:: Task to complete ::
Copy all entries exactly, and wherever an entry holds a picture, leave that picture out.
::: Supplied data
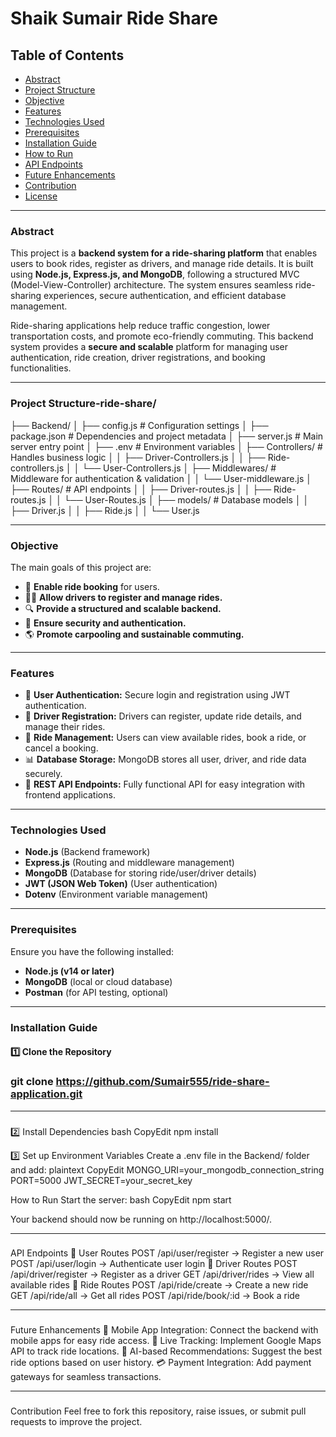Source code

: # Shaik Sumair Ride Share

## Table of Contents

- [Abstract](#abstract)
- [Project Structure](#project-structure)
- [Objective](#objective)
- [Features](#features)
- [Technologies Used](#technologies-used)
- [Prerequisites](#prerequisites)
- [Installation Guide](#installation-guide)
- [How to Run](#how-to-run)
- [API Endpoints](#api-endpoints)
- [Future Enhancements](#future-enhancements)
- [Contribution](#contribution)
- [License](#license)

---

### Abstract

This project is a **backend system for a ride-sharing platform** that enables users to book rides, register as drivers, and manage ride details. It is built using **Node.js, Express.js, and MongoDB**, following a structured MVC (Model-View-Controller) architecture. The system ensures seamless ride-sharing experiences, secure authentication, and efficient database management.

Ride-sharing applications help reduce traffic congestion, lower transportation costs, and promote eco-friendly commuting. This backend system provides a **secure and scalable** platform for managing user authentication, ride creation, driver registrations, and booking functionalities.

---

### Project Structure-ride-share/

├── Backend/
│ ├── config.js # Configuration settings
│ ├── package.json # Dependencies and project metadata
│ ├── server.js # Main server entry point
│ ├── .env # Environment variables
│ ├── Controllers/ # Handles business logic
│ │ ├── Driver-Controllers.js
│ │ ├── Ride-controllers.js
│ │ └── User-Controllers.js
│ ├── Middlewares/ # Middleware for authentication & validation
│ │ └── User-middleware.js
│ ├── Routes/ # API endpoints
│ │ ├── Driver-routes.js
│ │ ├── Ride-routes.js
│ │ └── User-Routes.js
│ ├── models/ # Database models
│ │ ├── Driver.js
│ │ ├── Ride.js
│ │ └── User.js

---

### Objective

The main goals of this project are:

- 🚗 **Enable ride booking** for users.
- 👨‍✈️ **Allow drivers to register and manage rides.**
- 🔍 **Provide a structured and scalable backend.**
- 🔐 **Ensure security and authentication.**
- 🌎 **Promote carpooling and sustainable commuting.**

---

### Features

- 🔑 **User Authentication:** Secure login and registration using JWT authentication.
- 🚖 **Driver Registration:** Drivers can register, update ride details, and manage their rides.
- 📍 **Ride Management:** Users can view available rides, book a ride, or cancel a booking.
- 📊 **Database Storage:** MongoDB stores all user, driver, and ride data securely.
- 🔎 **REST API Endpoints:** Fully functional API for easy integration with frontend applications.

---

### Technologies Used

- **Node.js** (Backend framework)
- **Express.js** (Routing and middleware management)
- **MongoDB** (Database for storing ride/user/driver details)
- **JWT (JSON Web Token)** (User authentication)
- **Dotenv** (Environment variable management)

---

### Prerequisites

Ensure you have the following installed:

- **Node.js (v14 or later)**
- **MongoDB** (local or cloud database)
- **Postman** (for API testing, optional)

---

### Installation Guide

#### 1️⃣ Clone the Repository

### git clone https://github.com/Sumair555/ride-share-application.git

---

###

2️⃣ Install Dependencies
bash
CopyEdit
npm install

3️⃣ Set up Environment Variables
Create a .env file in the Backend/ folder and add:
plaintext
CopyEdit
MONGO_URI=your_mongodb_connection_string
PORT=5000
JWT_SECRET=your_secret_key

How to Run
Start the server:
bash
CopyEdit
npm start

Your backend should now be running on http://localhost:5000/.

---

###

API Endpoints
🔹 User Routes
POST /api/user/register → Register a new user
POST /api/user/login → Authenticate user login
🔹 Driver Routes
POST /api/driver/register → Register as a driver
GET /api/driver/rides → View all available rides
🔹 Ride Routes
POST /api/ride/create → Create a new ride
GET /api/ride/all → Get all rides
POST /api/ride/book/:id → Book a ride

---

###

Future Enhancements
📱 Mobile App Integration: Connect the backend with mobile apps for easy ride access.
📍 Live Tracking: Implement Google Maps API to track ride locations.
🤖 AI-based Recommendations: Suggest the best ride options based on user history.
💳 Payment Integration: Add payment gateways for seamless transactions.

---

###

Contribution
Feel free to fork this repository, raise issues, or submit pull requests to improve the project.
::::::
:: Response area ::
Source code

: # Shaik Sumair Ride Share

## Table of Contents

- [Abstract](#abstract)
- [Project Structure](#project-structure)
- [Objective](#objective)
- [Features](#features)
- [Technologies Used](#technologies-used)
- [Prerequisites](#prerequisites)
- [Installation Guide](#installation-guide)
- [How to Run](#how-to-run)
- [API Endpoints](#api-endpoints)
- [Future Enhancements](#future-enhancements)
- [Contribution](#contribution)
- [License](#license)

---

### Abstract

This project is a **backend system for a ride-sharing platform** that enables users to book rides, register as drivers, and manage ride details. It is built using **Node.js, Express.js, and MongoDB**, following a structured MVC (Model-View-Controller) architecture. The system ensures seamless ride-sharing experiences, secure authentication, and efficient database management.

Ride-sharing applications help reduce traffic congestion, lower transportation costs, and promote eco-friendly commuting. This backend system provides a **secure and scalable** platform for managing user authentication, ride creation, driver registrations, and booking functionalities.

---

### Project Structure-ride-share/

├── Backend/
│ ├── config.js # Configuration settings
│ ├── package.json # Dependencies and project metadata
│ ├── server.js # Main server entry point
│ ├── .env # Environment variables
│ ├── Controllers/ # Handles business logic
│ │ ├── Driver-Controllers.js
│ │ ├── Ride-controllers.js
│ │ └── User-Controllers.js
│ ├── Middlewares/ # Middleware for authentication & validation
│ │ └── User-middleware.js
│ ├── Routes/ # API endpoints
│ │ ├── Driver-routes.js
│ │ ├── Ride-routes.js
│ │ └── User-Routes.js
│ ├── models/ # Database models
│ │ ├── Driver.js
│ │ ├── Ride.js
│ │ └── User.js

---

### Objective

The main goals of this project are:

- 🚗 **Enable ride booking** for users.
- 👨‍✈️ **Allow drivers to register and manage rides.**
- 🔍 **Provide a structured and scalable backend.**
- 🔐 **Ensure security and authentication.**
- 🌎 **Promote carpooling and sustainable commuting.**

---

### Features

- 🔑 **User Authentication:** Secure login and registration using JWT authentication.
- 🚖 **Driver Registration:** Drivers can register, update ride details, and manage their rides.
- 📍 **Ride Management:** Users can view available rides, book a ride, or cancel a booking.
- 📊 **Database Storage:** MongoDB stores all user, driver, and ride data securely.
- 🔎 **REST API Endpoints:** Fully functional API for easy integration with frontend applications.

---

### Technologies Used

- **Node.js** (Backend framework)
- **Express.js** (Routing and middleware management)
- **MongoDB** (Database for storing ride/user/driver details)
- **JWT (JSON Web Token)** (User authentication)
- **Dotenv** (Environment variable management)

---

### Prerequisites

Ensure you have the following installed:

- **Node.js (v14 or later)**
- **MongoDB** (local or cloud database)
- **Postman** (for API testing, optional)

---

### Installation Guide

#### 1️⃣ Clone the Repository

### git clone https://github.com/Sumair555/ride-share-application.git

---

###

2️⃣ Install Dependencies
bash
CopyEdit
npm install

3️⃣ Set up Environment Variables
Create a .env file in the Backend/ folder and add:
plaintext
CopyEdit
MONGO_URI=your_mongodb_connection_string
PORT=5000
JWT_SECRET=your_secret_key

How to Run
Start the server:
bash
CopyEdit
npm start

Your backend should now be running on http://localhost:5000/.

---

###

API Endpoints
🔹 User Routes
POST /api/user/register → Register a new user
POST /api/user/login → Authenticate user login
🔹 Driver Routes
POST /api/driver/register → Register as a driver
GET /api/driver/rides → View all available rides
🔹 Ride Routes
POST /api/ride/create → Create a new ride
GET /api/ride/all → Get all rides
POST /api/ride/book/:id → Book a ride

---

###

Future Enhancements
📱 Mobile App Integration: Connect the backend with mobile apps for easy ride access.
📍 Live Tracking: Implement Google Maps API to track ride locations.
🤖 AI-based Recommendations: Suggest the best ride options based on user history.
💳 Payment Integration: Add payment gateways for seamless transactions.

---

###

Contribution
Feel free to fork this repository, raise issues, or submit pull requests to improve the project.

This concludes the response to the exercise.